═════ Source data

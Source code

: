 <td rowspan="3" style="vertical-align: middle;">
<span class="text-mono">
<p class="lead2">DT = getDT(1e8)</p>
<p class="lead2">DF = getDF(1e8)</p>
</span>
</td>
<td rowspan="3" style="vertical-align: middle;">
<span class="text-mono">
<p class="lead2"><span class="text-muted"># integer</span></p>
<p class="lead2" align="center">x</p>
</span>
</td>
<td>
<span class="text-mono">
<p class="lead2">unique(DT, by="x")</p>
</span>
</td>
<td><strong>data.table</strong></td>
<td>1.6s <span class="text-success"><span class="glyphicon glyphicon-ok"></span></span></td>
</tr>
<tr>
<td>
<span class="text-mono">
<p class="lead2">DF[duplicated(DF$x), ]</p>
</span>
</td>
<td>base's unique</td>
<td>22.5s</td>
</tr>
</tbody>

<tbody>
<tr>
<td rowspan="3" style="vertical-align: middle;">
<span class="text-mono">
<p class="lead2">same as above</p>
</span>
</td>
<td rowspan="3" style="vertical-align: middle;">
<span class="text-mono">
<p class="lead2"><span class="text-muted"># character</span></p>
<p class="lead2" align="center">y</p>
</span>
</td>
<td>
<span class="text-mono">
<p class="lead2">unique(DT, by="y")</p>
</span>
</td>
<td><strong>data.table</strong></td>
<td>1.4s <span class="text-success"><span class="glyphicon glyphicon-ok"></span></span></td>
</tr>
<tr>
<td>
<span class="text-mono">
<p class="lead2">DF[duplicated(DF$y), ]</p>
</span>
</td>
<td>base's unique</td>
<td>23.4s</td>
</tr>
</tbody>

══════════

● **The problem**
Whenever the word "duplicated" shows up in a line above, copy that line.

● **Response area**
<p class="lead2">DF[duplicated(DF$x), ]</p>
<p class="lead2">DF[duplicated(DF$y), ]</p>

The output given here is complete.